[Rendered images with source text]

++++++

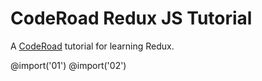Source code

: # CodeRoad Redux JS Tutorial

A [CodeRoad](https://coderoad.github.io) tutorial for learning Redux.

@import('01')
@import('02')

++++++

* **HOW TO COMPLETE THIS TASK**
Above are the records; copy each line from them that includes the string "CodeRoad".

* **YOUR SOLUTION**
: # CodeRoad Redux JS Tutorial
A [CodeRoad](https://coderoad.github.io) tutorial for learning Redux.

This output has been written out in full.